Given data
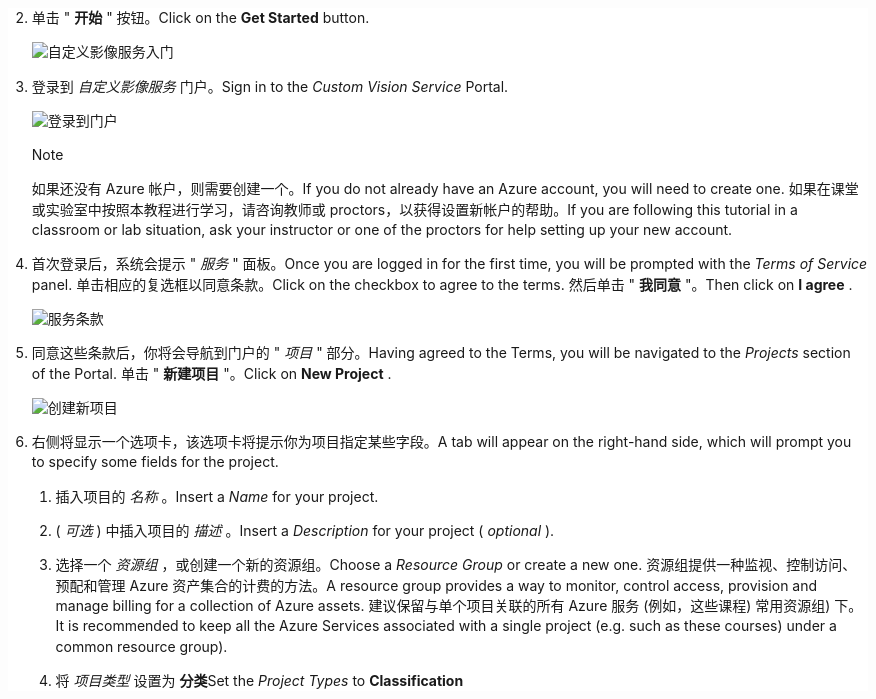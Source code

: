 2.  <span data-ttu-id="5cef9-161">单击 " **开始** " 按钮。</span><span class="sxs-lookup"><span data-stu-id="5cef9-161">Click on the **Get Started** button.</span></span>

    ![自定义影像服务入门](images/AzureLabs-Lab302b-01.png)

3.  <span data-ttu-id="5cef9-163">登录到 *自定义影像服务* 门户。</span><span class="sxs-lookup"><span data-stu-id="5cef9-163">Sign in to the *Custom Vision Service* Portal.</span></span>

    ![登录到门户](images/AzureLabs-Lab302b-02.png)

    > [!NOTE]
    > <span data-ttu-id="5cef9-165">如果还没有 Azure 帐户，则需要创建一个。</span><span class="sxs-lookup"><span data-stu-id="5cef9-165">If you do not already have an Azure account, you will need to create one.</span></span> <span data-ttu-id="5cef9-166">如果在课堂或实验室中按照本教程进行学习，请咨询教师或 proctors，以获得设置新帐户的帮助。</span><span class="sxs-lookup"><span data-stu-id="5cef9-166">If you are following this tutorial in a classroom or lab situation, ask your instructor or one of the proctors for help setting up your new account.</span></span>

4.  <span data-ttu-id="5cef9-167">首次登录后，系统会提示 " *服务* " 面板。</span><span class="sxs-lookup"><span data-stu-id="5cef9-167">Once you are logged in for the first time, you will be prompted with the *Terms of Service* panel.</span></span> <span data-ttu-id="5cef9-168">单击相应的复选框以同意条款。</span><span class="sxs-lookup"><span data-stu-id="5cef9-168">Click on the checkbox to agree to the terms.</span></span> <span data-ttu-id="5cef9-169">然后单击 " **我同意** "。</span><span class="sxs-lookup"><span data-stu-id="5cef9-169">Then click on **I agree** .</span></span>

    ![服务条款](images/AzureLabs-Lab302b-03.png)

5.  <span data-ttu-id="5cef9-171">同意这些条款后，你将会导航到门户的 " *项目* " 部分。</span><span class="sxs-lookup"><span data-stu-id="5cef9-171">Having agreed to the Terms, you will be navigated to the *Projects* section of the Portal.</span></span> <span data-ttu-id="5cef9-172">单击 " **新建项目** "。</span><span class="sxs-lookup"><span data-stu-id="5cef9-172">Click on **New Project** .</span></span>

    ![创建新项目](images/AzureLabs-Lab302b-04.png)

6.  <span data-ttu-id="5cef9-174">右侧将显示一个选项卡，该选项卡将提示你为项目指定某些字段。</span><span class="sxs-lookup"><span data-stu-id="5cef9-174">A tab will appear on the right-hand side, which will prompt you to specify some fields for the project.</span></span>

    1.  <span data-ttu-id="5cef9-175">插入项目的 *名称* 。</span><span class="sxs-lookup"><span data-stu-id="5cef9-175">Insert a *Name* for your project.</span></span>

    2.  <span data-ttu-id="5cef9-176"> ( *可选* ) 中插入项目的 *描述* 。</span><span class="sxs-lookup"><span data-stu-id="5cef9-176">Insert a *Description* for your project ( *optional* ).</span></span>

    3.  <span data-ttu-id="5cef9-177">选择一个 *资源组* ，或创建一个新的资源组。</span><span class="sxs-lookup"><span data-stu-id="5cef9-177">Choose a *Resource Group* or create a new one.</span></span> <span data-ttu-id="5cef9-178">资源组提供一种监视、控制访问、预配和管理 Azure 资产集合的计费的方法。</span><span class="sxs-lookup"><span data-stu-id="5cef9-178">A resource group provides a way to monitor, control access, provision and manage billing for a collection of Azure assets.</span></span> <span data-ttu-id="5cef9-179">建议保留与单个项目关联的所有 Azure 服务 (例如，这些课程) 常用资源组) 下。</span><span class="sxs-lookup"><span data-stu-id="5cef9-179">It is recommended to keep all the Azure Services associated with a single project (e.g. such as these courses) under a common resource group).</span></span>

    4. <span data-ttu-id="5cef9-180">将 *项目类型* 设置为 **分类**</span><span class="sxs-lookup"><span data-stu-id="5cef9-180">Set the *Project Types* to **Classification**</span></span>
    
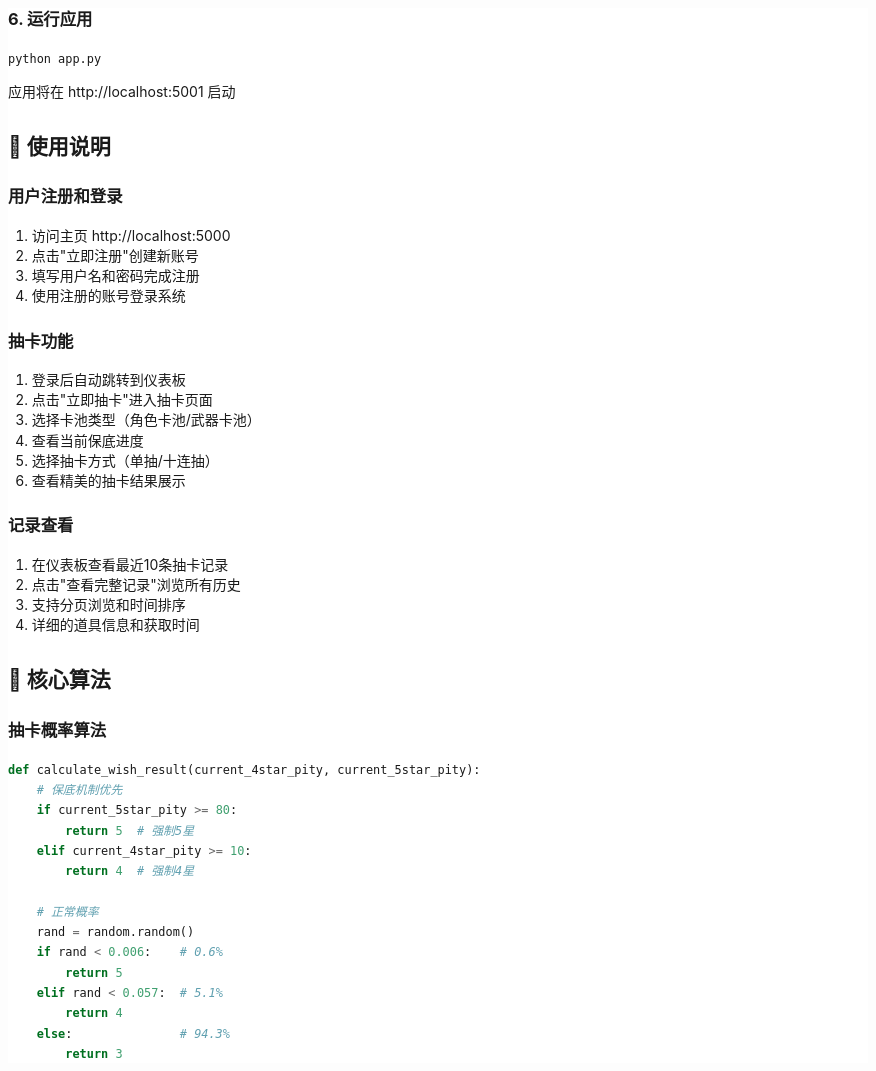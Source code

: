 ### 6. 运行应用
```bash
python app.py
```

应用将在 http://localhost:5001 启动

## 📖 使用说明

### 用户注册和登录
1. 访问主页 http://localhost:5000
2. 点击"立即注册"创建新账号
3. 填写用户名和密码完成注册
4. 使用注册的账号登录系统

### 抽卡功能
1. 登录后自动跳转到仪表板
2. 点击"立即抽卡"进入抽卡页面
3. 选择卡池类型（角色卡池/武器卡池）
4. 查看当前保底进度
5. 选择抽卡方式（单抽/十连抽）
6. 查看精美的抽卡结果展示

### 记录查看
1. 在仪表板查看最近10条抽卡记录
2. 点击"查看完整记录"浏览所有历史
3. 支持分页浏览和时间排序
4. 详细的道具信息和获取时间

## 🎯 核心算法

### 抽卡概率算法
```python
def calculate_wish_result(current_4star_pity, current_5star_pity):
    # 保底机制优先
    if current_5star_pity >= 80:
        return 5  # 强制5星
    elif current_4star_pity >= 10:
        return 4  # 强制4星
    
    # 正常概率
    rand = random.random()
    if rand < 0.006:    # 0.6%
        return 5
    elif rand < 0.057:  # 5.1%
        return 4
    else:               # 94.3%
        return 3
```

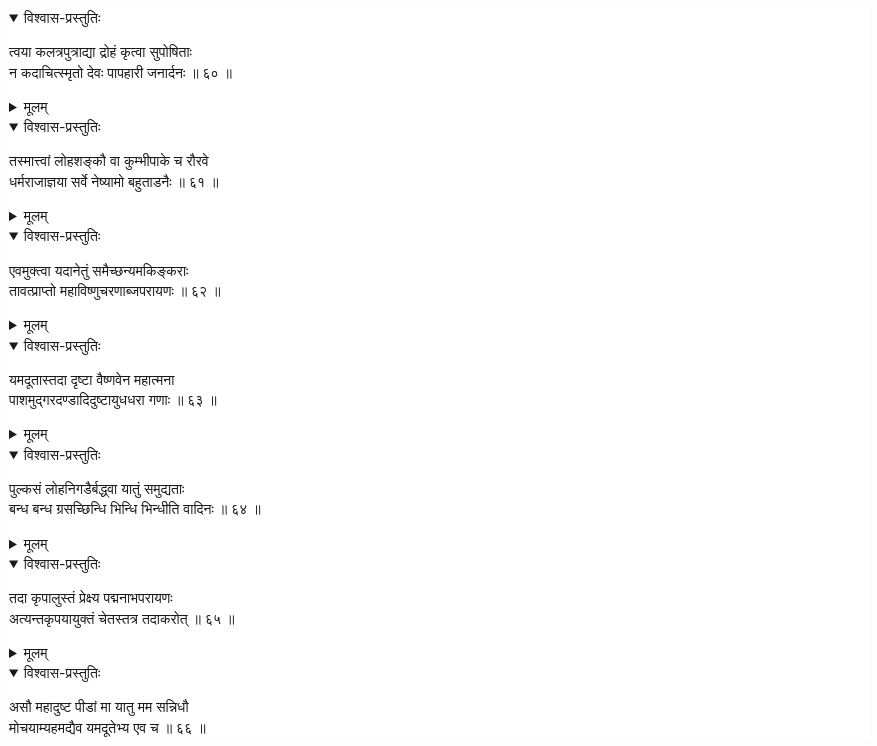 

<details open><summary>विश्वास-प्रस्तुतिः</summary>

त्वया कलत्रपुत्राद्या द्रोहं कृत्वा सुपोषिताः  
न कदाचित्स्मृतो देवः पापहारी जनार्दनः ॥ ६० ॥
</details>

<details><summary>मूलम्</summary></details>



<details open><summary>विश्वास-प्रस्तुतिः</summary>

तस्मात्त्वां लोहशङ्कौ वा कुम्भीपाके च रौरवे  
धर्मराजाज्ञया सर्वे नेष्यामो बहुताडनैः ॥ ६१ ॥
</details>

<details><summary>मूलम्</summary></details>



<details open><summary>विश्वास-प्रस्तुतिः</summary>

एवमुक्त्वा यदानेतुं समैच्छन्यमकिङ्कराः  
तावत्प्राप्तो महाविष्णुचरणाब्जपरायणः ॥ ६२ ॥
</details>

<details><summary>मूलम्</summary></details>



<details open><summary>विश्वास-प्रस्तुतिः</summary>

यमदूतास्तदा दृष्टा वैष्णवेन महात्मना  
पाशमुद्गरदण्डादिदुष्टायुधधरा गणाः ॥ ६३ ॥
</details>

<details><summary>मूलम्</summary></details>



<details open><summary>विश्वास-प्रस्तुतिः</summary>

पुल्कसं लोहनिगडैर्बद्ध्वा यातुं समुद्यताः  
बन्ध बन्ध ग्रसच्छिन्धि भिन्धि भिन्धीति वादिनः ॥ ६४ ॥
</details>

<details><summary>मूलम्</summary></details>



<details open><summary>विश्वास-प्रस्तुतिः</summary>

तदा कृपालुस्तं प्रेक्ष्य पद्मनाभपरायणः  
अत्यन्तकृपयायुक्तं चेतस्तत्र तदाकरोत् ॥ ६५ ॥
</details>

<details><summary>मूलम्</summary></details>



<details open><summary>विश्वास-प्रस्तुतिः</summary>

असौ महादुष्ट पीडां मा यातु मम सन्निधौ  
मोचयाम्यहमद्यैव यमदूतेभ्य एव च ॥ ६६ ॥
</details>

Task prompt
Every line where "Portal" appears must be returned from the listing above.

Task response
3.  <span data-ttu-id="5cef9-163">登录到 *自定义影像服务* 门户。</span><span class="sxs-lookup"><span data-stu-id="5cef9-163">Sign in to the *Custom Vision Service* Portal.</span></span>
5.  <span data-ttu-id="5cef9-171">同意这些条款后，你将会导航到门户的 " *项目* " 部分。</span><span class="sxs-lookup"><span data-stu-id="5cef9-171">Having agreed to the Terms, you will be navigated to the *Projects* section of the Portal.</span></span> <span data-ttu-id="5cef9-172">单击 " **新建项目** "。</span><span class="sxs-lookup"><span data-stu-id="5cef9-172">Click on **New Project** .</span></span>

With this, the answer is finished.